A No-Nonsense Marketing Smart Tip March 29, 2005
The race is on to introduce the JACK format or one of its clones to a radio dial near you. And for its competitors, the challenge is to avoid a ratings hiJACK.
If you’re a “MIX”-type AC, say goodbye to your “Variety” position. JACK will eat it for breakfast. What – if anything – can you do to prevent or to survive, thrive even, in the face of a JACK attack? Can you tweak your programming and head JACK off at the pass? I doubt it. Here’s why.
All JACKed up with no place to go
JACK succeeds by pursuing its objectives to an extreme: Not just a few more songs, a LOT more songs. Not just a marginally different tone, a VERY different, irreverent, and cleverly produced one. Not just terse DJ’s, NO DJ’s. Tweak what you will. It will not be as dramatic as JACK.
You can move toward JACK, but you can’t get rid of JILL. If you keep your station’s name and all the other elements fixed in the minds of the audience, then you will be attempting to violate one of the keystone principles of positioning: You can’t change a mind. JACK, meanwhile, starts with a clean slate.
JACK-lite isn’t a good JACK and it may not be a good AC. Beware lest you venture into the Valley of Death between two format “hills.” Don’t jump off the ledge before you’re pushed. Remember, if you increase your playlist to 500 songs, JACK still has you beat by another 500! And it’s those other 500 songs that comprise JACK’s secret sauce.
JACK’s all new. You’re just all retooled. There has never been a format tweak which is as powerful as an all-new brand. Novelty maximizes attention and buzz. And that spells R-A-T-I-N-G-S.
Thanks for warming up JACK’s audience. If you have any success with it, adding a JACK flavor to your station may actually backfire and broaden the opportunity for a full-fledged JACK, just as a huge evening Smooth Jazz show proves there’s a market for Smooth Jazz. Remember the Gold AC stations that were squashed when pure Oldies came into town? The more JACK-like your appeal, the more apt your listeners will be to switch to the Real Thing.
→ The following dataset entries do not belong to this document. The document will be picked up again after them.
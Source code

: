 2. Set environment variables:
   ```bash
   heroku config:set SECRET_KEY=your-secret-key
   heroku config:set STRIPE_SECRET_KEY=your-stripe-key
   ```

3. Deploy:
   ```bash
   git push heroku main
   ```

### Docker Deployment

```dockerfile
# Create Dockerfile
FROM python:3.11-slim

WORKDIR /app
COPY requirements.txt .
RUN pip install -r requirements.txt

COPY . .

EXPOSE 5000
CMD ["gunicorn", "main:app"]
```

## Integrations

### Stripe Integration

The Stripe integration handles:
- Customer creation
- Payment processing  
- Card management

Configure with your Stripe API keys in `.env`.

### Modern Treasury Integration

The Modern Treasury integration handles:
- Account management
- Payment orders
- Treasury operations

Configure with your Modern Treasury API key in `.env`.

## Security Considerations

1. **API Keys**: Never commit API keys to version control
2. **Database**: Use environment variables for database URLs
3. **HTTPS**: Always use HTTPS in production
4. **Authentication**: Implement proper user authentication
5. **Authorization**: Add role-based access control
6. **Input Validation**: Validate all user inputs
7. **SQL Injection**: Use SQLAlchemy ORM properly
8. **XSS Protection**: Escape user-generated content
Showing you’re scared invites a JACK competitor. The more jittery you are, the more vulnerable you must see your station. That would encourage me to inflict JACK on you, not deter me. The more you tweak, the more urgent it becomes that I hiJACK you now.
How did we get to this?
How is it that there can be an appetite for such a broad mix of songs including many which have long since been retired from our stations because, frankly, not enough folks like them? In our zeal to trim our playlists down to the optimal mix of the good-enough- for-all, we’re ridding ourselves of crap, right? Maybe not.
Maybe there’s a difference between a song without any passion and a song that some, but not most, folks love. Our traditional reading of Music Research treats these songs the same. If they don’t meet a threshold of acceptance, out they go – if we even test them at all.
But the hits of the few are the cult favorites, the novelty tunes, the spice. And as anyone who has ever eaten Indian food knows, it’s the spice that fires the flavor. It’s that little pizzazz, that zing, that makes the whole so tasty. It’s the flawed hero we most relate to, not the flawless one. It’s the tousled hair that’s sexiest, not the perfectly coiffed do. It’s the blemish, the in-grown hair, that makes the CGI character look real. By removing every imperfection we remove what makes us authentic.
You can take this logic too far, of course, and create Really Bad Radio. It’s still the “hits” that sell, after all. But the JACK formula is 100% proven hits from one time or another. So the fact remains, just when you think you know all the answers, up pops a fresh and spicy new one.